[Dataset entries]
★ ★ ★ ★ ★
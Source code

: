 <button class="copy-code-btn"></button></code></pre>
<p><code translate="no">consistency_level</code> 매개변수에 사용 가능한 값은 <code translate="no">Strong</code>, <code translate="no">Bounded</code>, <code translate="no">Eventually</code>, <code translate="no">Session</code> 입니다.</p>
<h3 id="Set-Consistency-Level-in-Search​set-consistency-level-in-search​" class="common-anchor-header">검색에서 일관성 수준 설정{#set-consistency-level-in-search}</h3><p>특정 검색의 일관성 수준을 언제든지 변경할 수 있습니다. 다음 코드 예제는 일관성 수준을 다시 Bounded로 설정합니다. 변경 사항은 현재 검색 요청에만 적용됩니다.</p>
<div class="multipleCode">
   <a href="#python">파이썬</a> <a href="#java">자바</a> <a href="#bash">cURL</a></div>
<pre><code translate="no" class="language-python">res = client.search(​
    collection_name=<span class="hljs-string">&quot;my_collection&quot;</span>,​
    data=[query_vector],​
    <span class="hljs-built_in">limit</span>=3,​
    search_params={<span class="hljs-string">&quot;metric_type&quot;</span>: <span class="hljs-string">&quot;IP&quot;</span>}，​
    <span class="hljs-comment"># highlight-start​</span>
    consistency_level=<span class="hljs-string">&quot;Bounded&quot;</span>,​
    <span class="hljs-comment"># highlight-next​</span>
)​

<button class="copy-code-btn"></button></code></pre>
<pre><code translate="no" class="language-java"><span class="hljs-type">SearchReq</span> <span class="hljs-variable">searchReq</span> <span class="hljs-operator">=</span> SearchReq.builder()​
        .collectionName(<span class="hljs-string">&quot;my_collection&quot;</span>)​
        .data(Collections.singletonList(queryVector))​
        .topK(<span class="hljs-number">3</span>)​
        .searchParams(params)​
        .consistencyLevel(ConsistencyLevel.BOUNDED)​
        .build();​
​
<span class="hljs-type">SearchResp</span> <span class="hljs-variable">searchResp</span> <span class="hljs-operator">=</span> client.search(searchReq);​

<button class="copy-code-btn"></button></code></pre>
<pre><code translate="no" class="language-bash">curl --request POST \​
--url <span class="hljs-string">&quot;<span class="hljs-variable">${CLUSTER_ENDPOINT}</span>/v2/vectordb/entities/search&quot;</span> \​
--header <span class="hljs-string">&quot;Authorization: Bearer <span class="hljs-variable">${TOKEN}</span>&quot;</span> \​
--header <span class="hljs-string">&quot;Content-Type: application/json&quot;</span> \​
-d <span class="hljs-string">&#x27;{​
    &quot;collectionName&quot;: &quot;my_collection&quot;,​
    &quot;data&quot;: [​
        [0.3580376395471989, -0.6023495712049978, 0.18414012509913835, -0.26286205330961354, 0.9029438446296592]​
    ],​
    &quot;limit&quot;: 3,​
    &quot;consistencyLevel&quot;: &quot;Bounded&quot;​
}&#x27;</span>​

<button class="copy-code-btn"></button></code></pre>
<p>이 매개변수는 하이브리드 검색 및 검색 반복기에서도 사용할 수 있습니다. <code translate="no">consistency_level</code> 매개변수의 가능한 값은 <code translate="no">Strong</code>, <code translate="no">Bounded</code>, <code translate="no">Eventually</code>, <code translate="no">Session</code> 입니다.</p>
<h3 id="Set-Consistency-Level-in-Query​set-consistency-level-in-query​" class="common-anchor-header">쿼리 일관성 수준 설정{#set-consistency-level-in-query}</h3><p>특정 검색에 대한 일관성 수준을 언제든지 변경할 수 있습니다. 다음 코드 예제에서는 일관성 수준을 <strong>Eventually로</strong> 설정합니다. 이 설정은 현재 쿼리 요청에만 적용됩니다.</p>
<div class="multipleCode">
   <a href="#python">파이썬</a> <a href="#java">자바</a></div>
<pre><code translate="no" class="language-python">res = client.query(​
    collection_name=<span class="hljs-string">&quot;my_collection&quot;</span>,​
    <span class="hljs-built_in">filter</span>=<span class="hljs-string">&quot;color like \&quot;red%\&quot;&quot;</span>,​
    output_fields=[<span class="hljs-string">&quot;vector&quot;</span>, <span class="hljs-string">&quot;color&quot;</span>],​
★ ★ ★ ★ ★
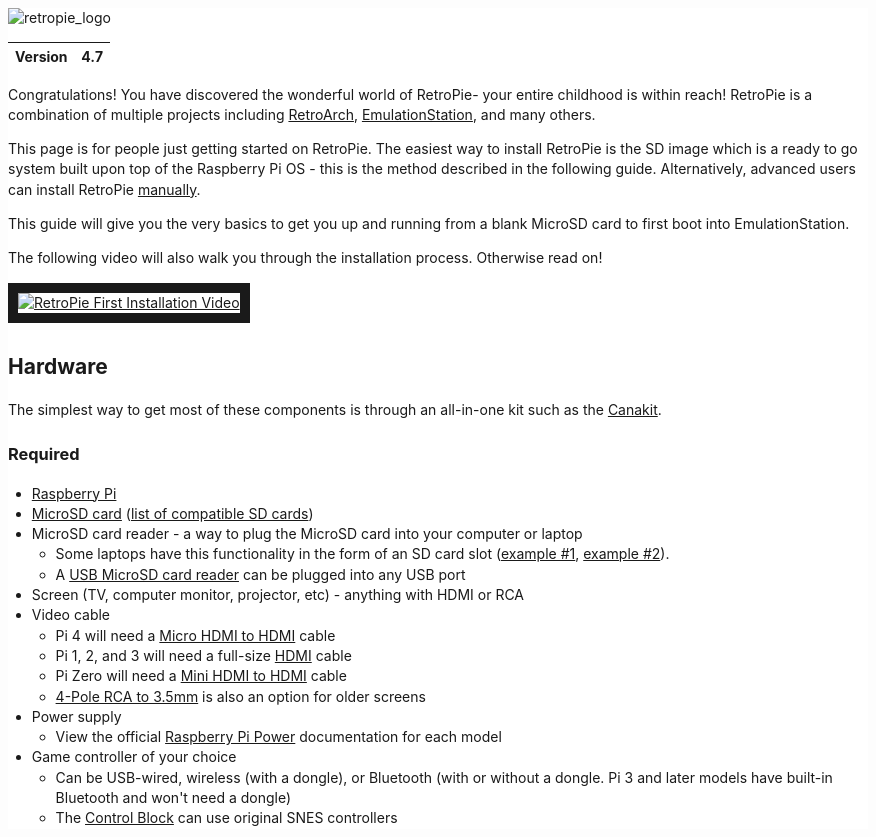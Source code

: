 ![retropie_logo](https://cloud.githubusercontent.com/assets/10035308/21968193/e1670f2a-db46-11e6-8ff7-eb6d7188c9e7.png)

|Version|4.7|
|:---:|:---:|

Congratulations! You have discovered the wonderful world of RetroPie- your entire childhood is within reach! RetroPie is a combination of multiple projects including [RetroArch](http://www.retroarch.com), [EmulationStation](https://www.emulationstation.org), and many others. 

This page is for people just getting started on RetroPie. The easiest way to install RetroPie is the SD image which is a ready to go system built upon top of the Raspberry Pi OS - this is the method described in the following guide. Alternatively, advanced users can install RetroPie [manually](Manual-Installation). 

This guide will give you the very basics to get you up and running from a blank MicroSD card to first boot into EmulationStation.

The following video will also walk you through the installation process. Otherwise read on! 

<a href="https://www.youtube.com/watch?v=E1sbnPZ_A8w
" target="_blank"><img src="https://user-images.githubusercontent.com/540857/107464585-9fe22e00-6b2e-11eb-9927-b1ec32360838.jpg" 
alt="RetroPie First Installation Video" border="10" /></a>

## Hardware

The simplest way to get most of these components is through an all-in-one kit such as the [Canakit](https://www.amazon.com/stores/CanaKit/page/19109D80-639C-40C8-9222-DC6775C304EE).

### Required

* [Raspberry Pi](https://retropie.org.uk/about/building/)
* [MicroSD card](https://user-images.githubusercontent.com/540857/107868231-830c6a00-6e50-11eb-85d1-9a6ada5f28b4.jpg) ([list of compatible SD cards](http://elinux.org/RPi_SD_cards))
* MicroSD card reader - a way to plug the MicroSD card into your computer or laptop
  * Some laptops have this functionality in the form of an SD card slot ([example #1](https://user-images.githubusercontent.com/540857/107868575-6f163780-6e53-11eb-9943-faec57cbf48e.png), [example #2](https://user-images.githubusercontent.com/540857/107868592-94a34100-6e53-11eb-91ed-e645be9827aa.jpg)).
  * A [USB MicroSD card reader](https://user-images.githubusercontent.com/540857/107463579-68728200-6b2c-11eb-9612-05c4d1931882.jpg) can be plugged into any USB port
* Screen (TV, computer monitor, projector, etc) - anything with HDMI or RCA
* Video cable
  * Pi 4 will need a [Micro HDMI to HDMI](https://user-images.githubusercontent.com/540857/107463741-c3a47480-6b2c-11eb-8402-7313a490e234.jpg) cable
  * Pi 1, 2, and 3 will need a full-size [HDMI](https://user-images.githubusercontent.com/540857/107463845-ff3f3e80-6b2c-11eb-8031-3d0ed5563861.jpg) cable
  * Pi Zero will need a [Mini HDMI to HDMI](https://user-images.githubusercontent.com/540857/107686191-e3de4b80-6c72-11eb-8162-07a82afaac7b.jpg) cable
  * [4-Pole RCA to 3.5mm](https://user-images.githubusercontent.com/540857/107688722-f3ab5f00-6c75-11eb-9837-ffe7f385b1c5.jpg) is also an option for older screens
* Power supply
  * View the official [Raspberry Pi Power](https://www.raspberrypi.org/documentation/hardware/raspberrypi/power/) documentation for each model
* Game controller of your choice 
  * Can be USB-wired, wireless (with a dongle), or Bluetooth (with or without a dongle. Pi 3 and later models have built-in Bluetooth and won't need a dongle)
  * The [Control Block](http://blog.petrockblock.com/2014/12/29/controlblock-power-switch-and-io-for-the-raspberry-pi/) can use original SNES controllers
★ ★ ★ ★ ★
Problem description >> On how many lines above does the word "operator" appear? Only the number should be given.

Exercise output >> 2